One such new technology is ultrasound-based flow measurement. For natural gas processes with dry, wet, or corrosive and abrasive gases, or requiring bi-directional measurement with minimal or no pressure drop, ultrasonic measurement devices generally offer better performance, greater reliability, and lower capital and ownership costs than mechanical-type meters.
Ultrasound is employed in electronic, navigational, industrial, and security applications. It is also used in medicine to view internal organs of the body. Examples of audible sound surround us in everyday life, and man has been pursuing a deeper knowledge of the influence of sound for centuries. The speed-of-sound (sometimes called velocity-of-sound) is known to be the speed at which sound travels in a given medium under specified conditions.
The first known attempt to measure the speed-of-sound (SoS) in air (a gas) was by Pierre Gassendi, who, in 1635, timed the delay between the powder flash of a distant cannon and the explosion that sounded later. By the early 1700s, estimates for the speed-of-sound using cannon fire were within 0.5 m/s (1.64 ft/s) of modern-day values. This was substantiated by the first analytical determination of SoS given by Isaac Newton (1642 to 1727) in Proposition 49 of Book II of the Principia. For sea-level air at a typical ambient temperature, he computed a value of 298 m/s (979 ft/s), which is too low by about 15 percent, the true value being closer to 340 m/s (1116 ft/s). Nevertheless, the basic method conceived by Newton was essentially correct. As early as the 1800s, experiments to determine the SoS for water were recorded by Colladon and Sturm in their reported experiment on Lake Geneva.
Metering, in one form or another, has existed for many centuries, although techniques based on ultrasound have only been more recently utilized. Records dating back to the 1930s indicate the use of Doppler techniques and, circa 1970, the transit-time method. It is important to note that all metering techniques are valid when considering a specific end-use or application; however, the exclusive use of transit-time for fiscal gas meters has developed over the last 40 or more years.
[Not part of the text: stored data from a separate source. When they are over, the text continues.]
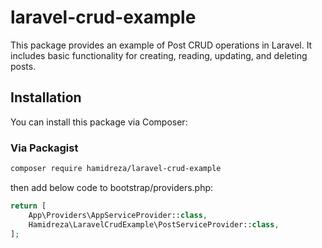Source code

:# laravel-crud-example

This package provides an example of Post CRUD operations in Laravel. It includes basic functionality for creating, reading, updating, and deleting posts.

## Installation

You can install this package via Composer:

### Via Packagist

```bash
composer require hamidreza/laravel-crud-example
```
then add below code to bootstrap/providers.php:
```php
return [
    App\Providers\AppServiceProvider::class,
    Hamidreza\LaravelCrudExample\PostServiceProvider::class,
];
```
Significant developments are recorded with reference to meters that employ more than one measurement point (known as a “path”) within any single, dedicated metering device.
Over the past 30 years, gas ultrasonic multi-path meters have transitioned from the engineering laboratory to wide commercial usage as the primary device-of-choice to measure gas volume for fiscal accounting. The metering path arrangements are notably different (by physical configuration/location) between various designers/manufacturers, however the basic underlying principles remain the same.
The development of published standards4, 5, 6, 7 often increases end-user confidence of a particular metering technology, of which the most notable ultrasound example is that of the American Gas Association’s Report No. 9.4 There is no doubt that as meter technologies develop, the requirement for impartial standards grows exponentially and is often an indication of the uptake rate of that technology.
Standards are updated from time to time to align with both the technology and its market developments that are in most parts based on experiential learning from a vast number of sources. Sources that extend beyond the manufacturer to the specific technology end-users, calibration facilities, independent research facilities, type-testing and approvals agencies, independent consultants, other technologies representatives, along with any other party that has a technology touch point.
Operator dashboard used for online validation of an ultrasonic flowmeter (Image courtesy Honeywell Process Solutions)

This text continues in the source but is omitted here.